Below is the Pandan Custard Tart with custard cream (using egg tempering technique) recipe for easy reference.

Mealy dough
200g plain flour (sifted), 5g salt, 25g sugar, 
100g cold butter (cube)
60g egg, 2ml vanilla essence (premix)
10ml water

Preheat the oven at 160*C. 
1. In a medium bowl, add flour, salt, sugar.  Mix well.  
2. Rub in butter together till crumb. (don’t overwork)
3. Add in egg vanilla mixture, rub with 50% of butter batter (step 2) till combined.  
4. Add water to the remaining butter batter, then mix back to egg batter (step 3), knead gently till well mix. (don’t overwork the dough)
5. Cover with cling film and chill for an hour before use.
6. Take 30g of the dough, roll into a round shape and press onto the tart mold.

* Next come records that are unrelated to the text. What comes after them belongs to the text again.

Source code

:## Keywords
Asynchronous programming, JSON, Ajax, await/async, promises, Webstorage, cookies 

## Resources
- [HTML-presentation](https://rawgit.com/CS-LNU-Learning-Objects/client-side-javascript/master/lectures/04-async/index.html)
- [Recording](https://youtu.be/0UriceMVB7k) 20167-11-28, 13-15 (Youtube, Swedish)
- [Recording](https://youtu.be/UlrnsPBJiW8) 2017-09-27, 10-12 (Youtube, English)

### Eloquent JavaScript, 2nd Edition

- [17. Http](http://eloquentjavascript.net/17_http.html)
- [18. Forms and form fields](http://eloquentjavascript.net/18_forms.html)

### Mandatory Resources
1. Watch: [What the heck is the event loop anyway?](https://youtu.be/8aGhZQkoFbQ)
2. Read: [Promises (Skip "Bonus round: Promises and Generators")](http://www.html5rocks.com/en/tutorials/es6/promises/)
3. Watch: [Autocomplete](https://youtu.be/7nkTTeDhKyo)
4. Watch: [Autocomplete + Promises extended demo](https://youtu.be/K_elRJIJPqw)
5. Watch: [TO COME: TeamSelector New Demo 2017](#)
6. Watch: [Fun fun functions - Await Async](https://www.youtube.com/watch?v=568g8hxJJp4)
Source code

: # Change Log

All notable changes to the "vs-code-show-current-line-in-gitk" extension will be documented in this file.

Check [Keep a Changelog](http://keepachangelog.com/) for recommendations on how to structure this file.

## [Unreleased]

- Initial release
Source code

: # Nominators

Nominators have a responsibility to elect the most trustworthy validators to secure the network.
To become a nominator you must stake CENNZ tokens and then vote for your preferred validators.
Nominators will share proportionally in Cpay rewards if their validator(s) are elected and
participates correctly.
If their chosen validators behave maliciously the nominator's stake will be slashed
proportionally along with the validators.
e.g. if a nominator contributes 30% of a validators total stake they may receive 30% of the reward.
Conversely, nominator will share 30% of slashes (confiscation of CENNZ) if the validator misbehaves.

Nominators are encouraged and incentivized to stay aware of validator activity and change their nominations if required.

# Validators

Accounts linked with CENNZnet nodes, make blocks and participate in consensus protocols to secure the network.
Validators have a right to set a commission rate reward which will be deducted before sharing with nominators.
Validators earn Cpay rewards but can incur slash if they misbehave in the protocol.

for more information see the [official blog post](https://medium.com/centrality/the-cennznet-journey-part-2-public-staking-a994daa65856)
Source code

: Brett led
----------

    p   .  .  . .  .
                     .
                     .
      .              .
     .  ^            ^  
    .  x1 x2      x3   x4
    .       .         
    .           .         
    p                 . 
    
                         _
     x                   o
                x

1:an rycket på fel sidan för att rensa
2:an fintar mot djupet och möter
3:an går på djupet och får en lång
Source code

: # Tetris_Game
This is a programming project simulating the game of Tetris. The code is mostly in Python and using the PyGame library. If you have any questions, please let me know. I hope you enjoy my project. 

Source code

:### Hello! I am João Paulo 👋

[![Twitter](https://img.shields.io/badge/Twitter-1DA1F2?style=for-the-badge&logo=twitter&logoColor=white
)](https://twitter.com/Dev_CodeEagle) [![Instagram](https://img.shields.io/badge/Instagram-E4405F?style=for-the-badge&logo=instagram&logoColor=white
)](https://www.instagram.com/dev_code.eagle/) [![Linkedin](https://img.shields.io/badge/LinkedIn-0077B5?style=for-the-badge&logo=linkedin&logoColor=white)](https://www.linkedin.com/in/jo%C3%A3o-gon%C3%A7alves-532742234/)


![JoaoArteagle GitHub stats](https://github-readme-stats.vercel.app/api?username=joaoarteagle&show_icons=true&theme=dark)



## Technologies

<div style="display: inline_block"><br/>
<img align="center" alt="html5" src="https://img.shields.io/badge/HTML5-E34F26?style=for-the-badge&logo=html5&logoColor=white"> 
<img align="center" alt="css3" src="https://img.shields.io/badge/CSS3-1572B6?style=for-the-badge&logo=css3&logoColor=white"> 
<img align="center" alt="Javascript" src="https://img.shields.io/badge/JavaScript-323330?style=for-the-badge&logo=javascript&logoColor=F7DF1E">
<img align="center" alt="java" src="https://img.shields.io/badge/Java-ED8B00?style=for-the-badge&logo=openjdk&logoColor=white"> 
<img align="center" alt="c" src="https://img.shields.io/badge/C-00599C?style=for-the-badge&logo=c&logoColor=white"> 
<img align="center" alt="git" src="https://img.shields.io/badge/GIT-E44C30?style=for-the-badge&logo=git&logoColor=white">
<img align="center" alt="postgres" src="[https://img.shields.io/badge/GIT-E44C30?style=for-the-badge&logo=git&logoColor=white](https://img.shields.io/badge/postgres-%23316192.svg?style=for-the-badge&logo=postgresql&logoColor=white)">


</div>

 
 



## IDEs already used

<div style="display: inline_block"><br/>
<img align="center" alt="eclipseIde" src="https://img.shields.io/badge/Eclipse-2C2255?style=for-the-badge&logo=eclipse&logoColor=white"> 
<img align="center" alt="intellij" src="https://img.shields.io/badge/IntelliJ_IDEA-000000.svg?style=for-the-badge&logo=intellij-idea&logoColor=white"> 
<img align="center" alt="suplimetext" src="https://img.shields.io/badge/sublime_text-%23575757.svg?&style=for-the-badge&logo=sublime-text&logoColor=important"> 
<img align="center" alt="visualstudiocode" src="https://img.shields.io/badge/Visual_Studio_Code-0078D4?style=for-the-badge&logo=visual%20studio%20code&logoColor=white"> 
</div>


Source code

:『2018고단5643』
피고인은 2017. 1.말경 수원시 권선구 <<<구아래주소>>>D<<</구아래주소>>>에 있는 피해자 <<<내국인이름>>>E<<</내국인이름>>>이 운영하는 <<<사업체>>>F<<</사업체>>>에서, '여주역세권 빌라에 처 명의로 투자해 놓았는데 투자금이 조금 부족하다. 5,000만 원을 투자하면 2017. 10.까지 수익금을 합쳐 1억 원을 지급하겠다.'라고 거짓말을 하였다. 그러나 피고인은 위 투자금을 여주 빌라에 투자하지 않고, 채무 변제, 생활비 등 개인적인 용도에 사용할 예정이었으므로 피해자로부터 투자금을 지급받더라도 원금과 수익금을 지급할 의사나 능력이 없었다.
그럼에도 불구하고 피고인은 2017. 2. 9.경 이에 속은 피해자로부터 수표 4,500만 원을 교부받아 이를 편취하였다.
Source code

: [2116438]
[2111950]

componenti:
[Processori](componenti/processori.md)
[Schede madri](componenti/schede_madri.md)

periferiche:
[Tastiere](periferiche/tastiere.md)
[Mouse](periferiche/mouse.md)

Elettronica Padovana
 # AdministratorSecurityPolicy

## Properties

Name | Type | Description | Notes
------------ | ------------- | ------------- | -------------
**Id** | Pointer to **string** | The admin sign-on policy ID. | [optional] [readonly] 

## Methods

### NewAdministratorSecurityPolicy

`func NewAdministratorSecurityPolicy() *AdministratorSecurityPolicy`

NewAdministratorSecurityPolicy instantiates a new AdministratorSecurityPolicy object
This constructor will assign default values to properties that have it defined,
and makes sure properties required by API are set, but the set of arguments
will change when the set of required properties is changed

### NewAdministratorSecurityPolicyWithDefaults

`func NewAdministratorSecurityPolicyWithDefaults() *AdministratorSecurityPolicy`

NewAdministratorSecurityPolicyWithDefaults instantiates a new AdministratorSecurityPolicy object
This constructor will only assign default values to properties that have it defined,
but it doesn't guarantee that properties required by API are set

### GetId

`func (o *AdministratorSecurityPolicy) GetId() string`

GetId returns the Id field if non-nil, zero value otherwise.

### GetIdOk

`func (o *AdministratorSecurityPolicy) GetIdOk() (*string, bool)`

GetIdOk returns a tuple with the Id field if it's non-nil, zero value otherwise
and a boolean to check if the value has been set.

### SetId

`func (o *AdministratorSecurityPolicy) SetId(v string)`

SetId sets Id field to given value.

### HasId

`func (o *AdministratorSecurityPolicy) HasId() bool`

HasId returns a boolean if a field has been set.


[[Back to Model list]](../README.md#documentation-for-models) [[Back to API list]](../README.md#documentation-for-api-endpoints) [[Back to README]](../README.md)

Remove the excess for better shape.
7. Cover with cling film and chill the tart for15 mins.
8. Blind bake at 160*C for ?? mins.  And set aside.
9. Pipe in custard sauce and bake at 160*C for 30-40 mins.

Pandan Custard
120g egg yolk, 55g custard powder, 3g vanilla essence (premix)
500g milk, drop pandan paste, 110g sugar

Custard Method:
1. In a bowl, whisk egg yolk, custard powder and vanilla essence till well blended. Set aside.
2. In a sauce pot,  add milk, pandan paste and sugar in, stir with spatula on MED-LOW heat till 80*C (steaming stage).  Remove from heat.
3. Pour ½ of the hot milk mixture into egg yolk mixture, stir well and then pour back to remaining hot milk, mix well.   (standby thermometer). 
4. Return to heat, continue tempering by stirring the mixture with spatula.  Insert thermometer and when it hits 60*C, remove from heat.  Continue to stir.
5. Strained the custard into a bowl and cool down with ice water bath.